- [THE DATA]:
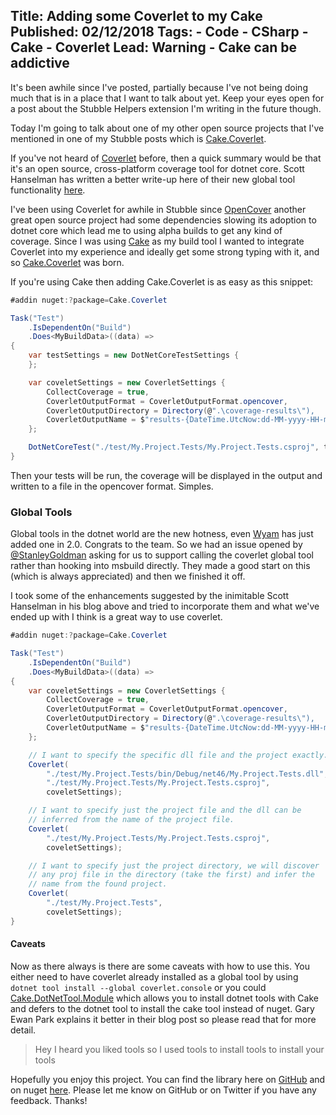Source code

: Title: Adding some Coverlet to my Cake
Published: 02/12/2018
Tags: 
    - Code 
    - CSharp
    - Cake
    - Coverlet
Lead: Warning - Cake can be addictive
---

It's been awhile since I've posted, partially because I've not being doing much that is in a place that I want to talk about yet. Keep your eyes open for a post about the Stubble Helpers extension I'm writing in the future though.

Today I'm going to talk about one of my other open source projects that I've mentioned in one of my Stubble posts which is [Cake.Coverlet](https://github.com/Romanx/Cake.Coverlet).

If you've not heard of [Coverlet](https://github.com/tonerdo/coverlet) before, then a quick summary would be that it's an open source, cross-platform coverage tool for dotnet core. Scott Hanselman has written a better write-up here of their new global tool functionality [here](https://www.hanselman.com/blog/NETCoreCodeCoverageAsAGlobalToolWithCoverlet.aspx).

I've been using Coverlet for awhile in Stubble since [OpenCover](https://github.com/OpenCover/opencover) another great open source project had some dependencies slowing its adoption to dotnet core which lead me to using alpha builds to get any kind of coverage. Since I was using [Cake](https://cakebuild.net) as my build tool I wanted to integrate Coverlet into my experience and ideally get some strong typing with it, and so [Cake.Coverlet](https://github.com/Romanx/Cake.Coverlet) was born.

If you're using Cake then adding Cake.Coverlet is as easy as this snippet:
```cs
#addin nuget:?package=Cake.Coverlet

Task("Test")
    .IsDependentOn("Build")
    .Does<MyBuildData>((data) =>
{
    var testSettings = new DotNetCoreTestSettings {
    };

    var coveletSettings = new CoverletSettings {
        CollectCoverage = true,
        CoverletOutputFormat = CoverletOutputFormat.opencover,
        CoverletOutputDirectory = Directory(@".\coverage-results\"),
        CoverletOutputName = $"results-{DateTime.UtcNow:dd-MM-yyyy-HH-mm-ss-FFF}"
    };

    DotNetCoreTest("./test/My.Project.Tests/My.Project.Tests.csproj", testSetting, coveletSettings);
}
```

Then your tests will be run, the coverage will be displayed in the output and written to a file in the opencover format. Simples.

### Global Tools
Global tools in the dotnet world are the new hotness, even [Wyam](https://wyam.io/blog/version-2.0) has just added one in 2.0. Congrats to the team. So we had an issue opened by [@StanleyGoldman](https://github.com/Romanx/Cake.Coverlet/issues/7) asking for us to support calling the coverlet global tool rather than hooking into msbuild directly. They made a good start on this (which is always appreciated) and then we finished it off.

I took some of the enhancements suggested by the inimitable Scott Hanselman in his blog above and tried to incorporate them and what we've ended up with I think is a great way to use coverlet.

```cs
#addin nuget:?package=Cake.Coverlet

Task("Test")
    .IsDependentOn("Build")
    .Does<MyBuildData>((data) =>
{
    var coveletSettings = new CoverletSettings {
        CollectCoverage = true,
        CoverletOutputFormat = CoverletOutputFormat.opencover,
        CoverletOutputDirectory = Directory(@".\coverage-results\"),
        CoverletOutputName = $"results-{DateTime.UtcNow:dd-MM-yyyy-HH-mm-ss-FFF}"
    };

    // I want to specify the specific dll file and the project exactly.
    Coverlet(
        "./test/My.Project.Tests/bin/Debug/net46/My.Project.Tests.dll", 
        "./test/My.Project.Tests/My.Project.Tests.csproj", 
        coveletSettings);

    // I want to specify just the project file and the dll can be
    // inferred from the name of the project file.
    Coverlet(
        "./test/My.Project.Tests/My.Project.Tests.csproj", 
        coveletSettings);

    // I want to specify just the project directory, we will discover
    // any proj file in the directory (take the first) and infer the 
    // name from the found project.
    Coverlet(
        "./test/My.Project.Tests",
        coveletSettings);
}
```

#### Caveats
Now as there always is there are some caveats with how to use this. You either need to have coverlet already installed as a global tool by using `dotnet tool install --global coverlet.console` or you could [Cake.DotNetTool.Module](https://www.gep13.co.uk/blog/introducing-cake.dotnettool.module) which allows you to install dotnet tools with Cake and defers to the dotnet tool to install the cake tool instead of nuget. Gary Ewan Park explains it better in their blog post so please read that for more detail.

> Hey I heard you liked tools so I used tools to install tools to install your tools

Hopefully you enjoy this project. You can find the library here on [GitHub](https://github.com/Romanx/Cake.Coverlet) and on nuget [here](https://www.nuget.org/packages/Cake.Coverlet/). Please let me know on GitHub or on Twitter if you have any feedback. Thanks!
---
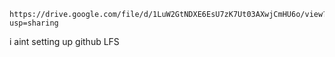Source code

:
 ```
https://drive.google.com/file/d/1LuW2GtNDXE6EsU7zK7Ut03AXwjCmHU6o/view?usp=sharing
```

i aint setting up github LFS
==
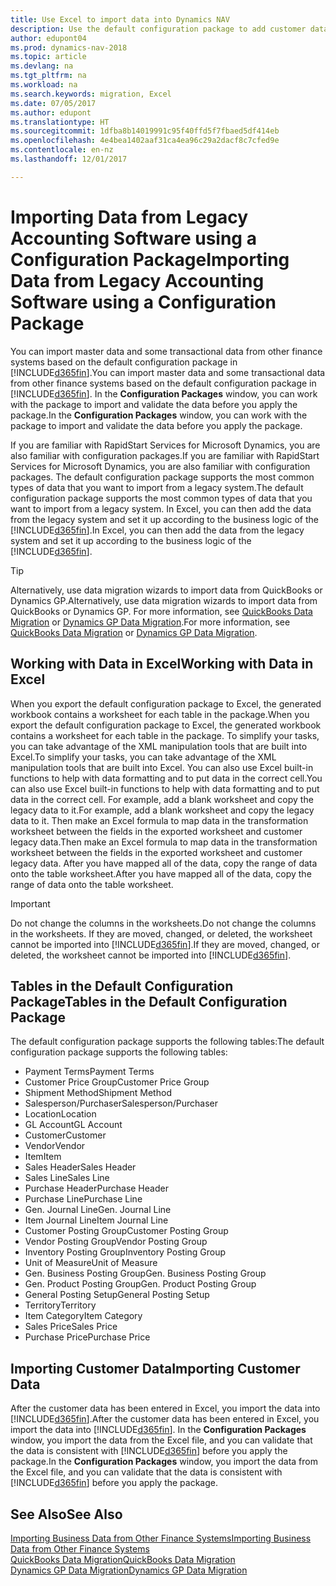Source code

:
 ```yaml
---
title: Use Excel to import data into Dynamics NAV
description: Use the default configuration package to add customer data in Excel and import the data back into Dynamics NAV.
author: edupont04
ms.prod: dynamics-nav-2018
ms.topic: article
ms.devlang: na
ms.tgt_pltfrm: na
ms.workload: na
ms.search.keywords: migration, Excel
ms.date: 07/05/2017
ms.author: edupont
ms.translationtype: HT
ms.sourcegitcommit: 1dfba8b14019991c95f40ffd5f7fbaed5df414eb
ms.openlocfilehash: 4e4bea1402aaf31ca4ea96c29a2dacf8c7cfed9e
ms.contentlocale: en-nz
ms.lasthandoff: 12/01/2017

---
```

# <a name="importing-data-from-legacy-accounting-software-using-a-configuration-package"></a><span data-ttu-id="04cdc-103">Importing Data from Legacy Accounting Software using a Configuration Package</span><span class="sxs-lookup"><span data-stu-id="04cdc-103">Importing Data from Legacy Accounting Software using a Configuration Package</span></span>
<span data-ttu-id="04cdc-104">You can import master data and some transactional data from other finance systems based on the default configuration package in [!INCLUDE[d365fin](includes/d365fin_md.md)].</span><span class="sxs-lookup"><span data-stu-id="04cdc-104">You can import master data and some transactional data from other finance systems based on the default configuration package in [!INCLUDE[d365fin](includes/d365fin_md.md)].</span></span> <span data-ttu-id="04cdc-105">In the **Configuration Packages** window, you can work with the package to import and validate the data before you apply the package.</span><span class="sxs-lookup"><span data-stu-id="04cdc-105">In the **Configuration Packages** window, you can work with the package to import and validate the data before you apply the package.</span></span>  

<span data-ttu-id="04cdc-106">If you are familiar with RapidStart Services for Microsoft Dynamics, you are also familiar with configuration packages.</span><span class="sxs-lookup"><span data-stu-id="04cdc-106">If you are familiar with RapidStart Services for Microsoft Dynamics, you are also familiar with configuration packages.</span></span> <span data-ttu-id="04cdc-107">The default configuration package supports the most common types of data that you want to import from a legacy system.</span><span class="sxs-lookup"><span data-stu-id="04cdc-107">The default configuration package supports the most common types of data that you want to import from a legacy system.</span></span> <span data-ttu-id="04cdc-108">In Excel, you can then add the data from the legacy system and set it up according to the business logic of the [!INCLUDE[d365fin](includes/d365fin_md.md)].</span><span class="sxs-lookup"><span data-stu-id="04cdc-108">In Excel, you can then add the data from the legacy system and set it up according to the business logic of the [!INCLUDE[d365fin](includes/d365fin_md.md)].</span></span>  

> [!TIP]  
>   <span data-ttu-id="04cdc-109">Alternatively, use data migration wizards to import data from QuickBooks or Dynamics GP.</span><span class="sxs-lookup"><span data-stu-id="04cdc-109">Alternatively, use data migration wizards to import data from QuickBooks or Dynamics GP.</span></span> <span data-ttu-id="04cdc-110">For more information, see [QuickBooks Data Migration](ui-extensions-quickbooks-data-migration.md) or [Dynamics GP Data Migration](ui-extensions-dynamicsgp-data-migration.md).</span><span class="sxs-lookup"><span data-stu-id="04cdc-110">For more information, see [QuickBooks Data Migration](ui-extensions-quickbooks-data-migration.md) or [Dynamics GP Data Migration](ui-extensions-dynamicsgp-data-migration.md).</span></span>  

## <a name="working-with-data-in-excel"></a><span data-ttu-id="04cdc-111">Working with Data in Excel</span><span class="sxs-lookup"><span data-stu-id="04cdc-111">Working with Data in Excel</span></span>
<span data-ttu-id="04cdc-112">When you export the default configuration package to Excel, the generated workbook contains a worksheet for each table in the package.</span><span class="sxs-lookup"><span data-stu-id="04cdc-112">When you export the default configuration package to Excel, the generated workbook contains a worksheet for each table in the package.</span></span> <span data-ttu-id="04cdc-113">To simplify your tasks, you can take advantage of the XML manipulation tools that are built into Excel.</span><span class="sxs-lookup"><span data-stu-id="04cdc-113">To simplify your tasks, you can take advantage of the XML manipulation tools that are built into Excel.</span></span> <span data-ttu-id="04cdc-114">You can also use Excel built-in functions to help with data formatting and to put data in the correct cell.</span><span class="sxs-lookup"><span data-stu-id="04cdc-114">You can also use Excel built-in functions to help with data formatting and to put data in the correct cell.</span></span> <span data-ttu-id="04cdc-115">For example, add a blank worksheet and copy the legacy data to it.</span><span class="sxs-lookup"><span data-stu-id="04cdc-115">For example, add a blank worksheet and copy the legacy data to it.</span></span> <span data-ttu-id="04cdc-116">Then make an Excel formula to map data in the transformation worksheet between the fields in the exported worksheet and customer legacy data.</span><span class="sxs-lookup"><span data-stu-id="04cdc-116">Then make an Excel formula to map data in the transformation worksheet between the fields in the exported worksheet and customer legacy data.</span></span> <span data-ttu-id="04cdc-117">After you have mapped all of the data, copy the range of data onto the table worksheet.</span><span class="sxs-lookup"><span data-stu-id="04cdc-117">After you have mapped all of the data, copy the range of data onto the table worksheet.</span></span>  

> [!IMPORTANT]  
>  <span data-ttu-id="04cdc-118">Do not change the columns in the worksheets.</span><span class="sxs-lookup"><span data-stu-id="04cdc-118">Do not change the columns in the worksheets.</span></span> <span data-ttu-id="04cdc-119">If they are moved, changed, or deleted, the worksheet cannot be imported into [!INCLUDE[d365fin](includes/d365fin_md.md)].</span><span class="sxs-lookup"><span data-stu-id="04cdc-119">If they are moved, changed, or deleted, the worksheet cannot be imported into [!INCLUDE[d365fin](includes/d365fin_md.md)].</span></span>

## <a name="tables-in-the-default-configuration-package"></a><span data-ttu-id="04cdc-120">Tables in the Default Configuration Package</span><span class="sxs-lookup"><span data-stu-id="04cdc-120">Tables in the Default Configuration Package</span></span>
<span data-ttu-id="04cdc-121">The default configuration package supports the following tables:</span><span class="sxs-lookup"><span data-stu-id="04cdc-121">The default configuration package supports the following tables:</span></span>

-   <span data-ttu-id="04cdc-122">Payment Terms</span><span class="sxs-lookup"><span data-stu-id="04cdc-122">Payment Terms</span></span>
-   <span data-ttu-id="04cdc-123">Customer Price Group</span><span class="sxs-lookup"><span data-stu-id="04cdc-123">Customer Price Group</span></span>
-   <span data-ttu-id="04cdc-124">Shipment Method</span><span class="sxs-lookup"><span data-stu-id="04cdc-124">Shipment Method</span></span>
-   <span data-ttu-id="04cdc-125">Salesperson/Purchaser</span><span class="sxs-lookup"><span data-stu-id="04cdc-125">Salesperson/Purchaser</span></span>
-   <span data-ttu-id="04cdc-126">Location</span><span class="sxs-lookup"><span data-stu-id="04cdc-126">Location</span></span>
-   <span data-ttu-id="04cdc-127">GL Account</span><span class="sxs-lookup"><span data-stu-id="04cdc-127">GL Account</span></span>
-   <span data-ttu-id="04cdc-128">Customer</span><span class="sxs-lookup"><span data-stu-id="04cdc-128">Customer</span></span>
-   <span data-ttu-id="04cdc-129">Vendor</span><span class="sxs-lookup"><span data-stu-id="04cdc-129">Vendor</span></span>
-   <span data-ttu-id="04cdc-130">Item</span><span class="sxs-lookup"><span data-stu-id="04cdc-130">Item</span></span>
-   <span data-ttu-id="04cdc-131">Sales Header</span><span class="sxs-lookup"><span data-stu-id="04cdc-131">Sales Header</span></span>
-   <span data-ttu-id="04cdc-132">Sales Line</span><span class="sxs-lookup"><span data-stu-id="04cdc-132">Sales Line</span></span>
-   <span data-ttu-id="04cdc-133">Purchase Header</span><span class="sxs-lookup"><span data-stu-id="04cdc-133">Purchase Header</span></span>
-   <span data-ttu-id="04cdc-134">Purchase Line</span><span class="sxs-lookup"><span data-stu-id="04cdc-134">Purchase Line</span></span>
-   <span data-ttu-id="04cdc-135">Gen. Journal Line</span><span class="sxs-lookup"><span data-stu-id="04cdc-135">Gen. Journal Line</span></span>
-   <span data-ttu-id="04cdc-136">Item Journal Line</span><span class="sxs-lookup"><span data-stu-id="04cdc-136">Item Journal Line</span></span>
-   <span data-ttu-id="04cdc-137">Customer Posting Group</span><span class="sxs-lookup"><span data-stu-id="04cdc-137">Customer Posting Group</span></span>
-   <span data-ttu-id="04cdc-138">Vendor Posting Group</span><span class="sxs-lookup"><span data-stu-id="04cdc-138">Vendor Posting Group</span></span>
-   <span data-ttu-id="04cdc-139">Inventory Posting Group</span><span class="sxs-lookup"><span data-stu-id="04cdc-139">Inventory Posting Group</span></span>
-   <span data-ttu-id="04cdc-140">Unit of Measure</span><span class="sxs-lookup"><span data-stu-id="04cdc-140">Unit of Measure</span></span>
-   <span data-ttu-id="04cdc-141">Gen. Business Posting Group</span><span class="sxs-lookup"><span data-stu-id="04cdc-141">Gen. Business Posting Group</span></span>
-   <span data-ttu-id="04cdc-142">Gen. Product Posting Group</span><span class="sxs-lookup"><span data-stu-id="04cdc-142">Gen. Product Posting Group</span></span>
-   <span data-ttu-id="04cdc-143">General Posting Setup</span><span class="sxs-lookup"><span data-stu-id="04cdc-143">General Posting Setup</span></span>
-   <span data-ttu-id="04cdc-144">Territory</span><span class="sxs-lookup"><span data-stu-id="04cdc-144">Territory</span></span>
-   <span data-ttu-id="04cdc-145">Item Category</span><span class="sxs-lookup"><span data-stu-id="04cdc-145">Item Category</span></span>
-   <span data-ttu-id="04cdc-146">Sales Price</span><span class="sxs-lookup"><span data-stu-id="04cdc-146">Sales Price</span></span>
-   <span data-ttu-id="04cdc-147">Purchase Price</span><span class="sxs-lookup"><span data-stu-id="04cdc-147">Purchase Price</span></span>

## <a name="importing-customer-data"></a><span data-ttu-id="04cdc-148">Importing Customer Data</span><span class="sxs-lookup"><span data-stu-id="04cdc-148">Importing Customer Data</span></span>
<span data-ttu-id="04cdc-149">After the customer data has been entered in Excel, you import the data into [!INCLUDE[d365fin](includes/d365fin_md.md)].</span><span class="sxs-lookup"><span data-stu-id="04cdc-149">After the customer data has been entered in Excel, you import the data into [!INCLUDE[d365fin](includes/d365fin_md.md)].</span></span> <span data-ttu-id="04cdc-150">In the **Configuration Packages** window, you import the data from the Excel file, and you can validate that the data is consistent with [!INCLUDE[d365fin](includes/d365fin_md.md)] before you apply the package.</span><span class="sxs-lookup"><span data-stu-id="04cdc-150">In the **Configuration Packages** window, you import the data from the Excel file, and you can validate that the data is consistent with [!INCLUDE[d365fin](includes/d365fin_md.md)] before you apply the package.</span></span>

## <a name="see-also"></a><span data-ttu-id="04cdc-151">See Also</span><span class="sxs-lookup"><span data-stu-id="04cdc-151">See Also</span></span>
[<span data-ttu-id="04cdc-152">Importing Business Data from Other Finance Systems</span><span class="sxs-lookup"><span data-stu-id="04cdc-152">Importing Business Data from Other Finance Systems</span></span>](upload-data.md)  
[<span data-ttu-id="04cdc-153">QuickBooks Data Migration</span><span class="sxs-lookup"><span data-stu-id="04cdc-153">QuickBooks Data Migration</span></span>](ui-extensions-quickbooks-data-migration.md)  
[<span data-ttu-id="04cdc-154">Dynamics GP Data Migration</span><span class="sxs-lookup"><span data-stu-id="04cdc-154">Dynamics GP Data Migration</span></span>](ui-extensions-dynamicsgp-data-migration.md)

- [TASK INSTRUCTIONS]: Only one stretch of the data above is needed. Restate it word for word, from the line containing "Now as there" through the line containing "Hopefully you enjoy", both ends included.

- [SOLVED PROBLEM]:
Now as there always is there are some caveats with how to use this. You either need to have coverlet already installed as a global tool by using `dotnet tool install --global coverlet.console` or you could [Cake.DotNetTool.Module](https://www.gep13.co.uk/blog/introducing-cake.dotnettool.module) which allows you to install dotnet tools with Cake and defers to the dotnet tool to install the cake tool instead of nuget. Gary Ewan Park explains it better in their blog post so please read that for more detail.

> Hey I heard you liked tools so I used tools to install tools to install your tools

Hopefully you enjoy this project. You can find the library here on [GitHub](https://github.com/Romanx/Cake.Coverlet) and on nuget [here](https://www.nuget.org/packages/Cake.Coverlet/). Please let me know on GitHub or on Twitter if you have any feedback. Thanks!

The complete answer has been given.